◆ Records to use
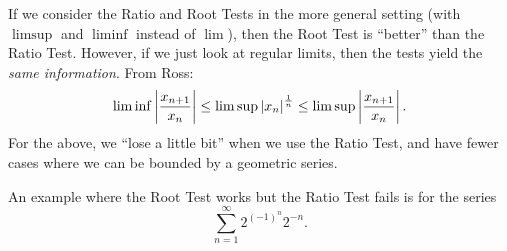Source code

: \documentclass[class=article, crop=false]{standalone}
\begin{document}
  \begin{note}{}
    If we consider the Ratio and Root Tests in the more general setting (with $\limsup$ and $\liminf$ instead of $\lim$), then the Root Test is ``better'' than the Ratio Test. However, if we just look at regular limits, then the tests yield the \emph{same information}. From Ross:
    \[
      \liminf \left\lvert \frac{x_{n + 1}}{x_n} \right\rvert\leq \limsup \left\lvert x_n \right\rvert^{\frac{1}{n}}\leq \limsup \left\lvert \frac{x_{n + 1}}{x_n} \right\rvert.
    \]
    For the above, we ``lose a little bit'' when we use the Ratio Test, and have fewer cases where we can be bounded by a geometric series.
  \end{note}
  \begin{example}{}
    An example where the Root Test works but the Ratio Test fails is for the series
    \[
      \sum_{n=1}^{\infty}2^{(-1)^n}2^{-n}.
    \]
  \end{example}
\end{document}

◆ About this exercise
Go line by line through the data above and report each one that holds the string "Ratio".

◆ Answer to this task
    If we consider the Ratio and Root Tests in the more general setting (with $\limsup$ and $\liminf$ instead of $\lim$), then the Root Test is ``better'' than the Ratio Test. However, if we just look at regular limits, then the tests yield the \emph{same information}. From Ross:
    For the above, we ``lose a little bit'' when we use the Ratio Test, and have fewer cases where we can be bounded by a geometric series.
    An example where the Root Test works but the Ratio Test fails is for the series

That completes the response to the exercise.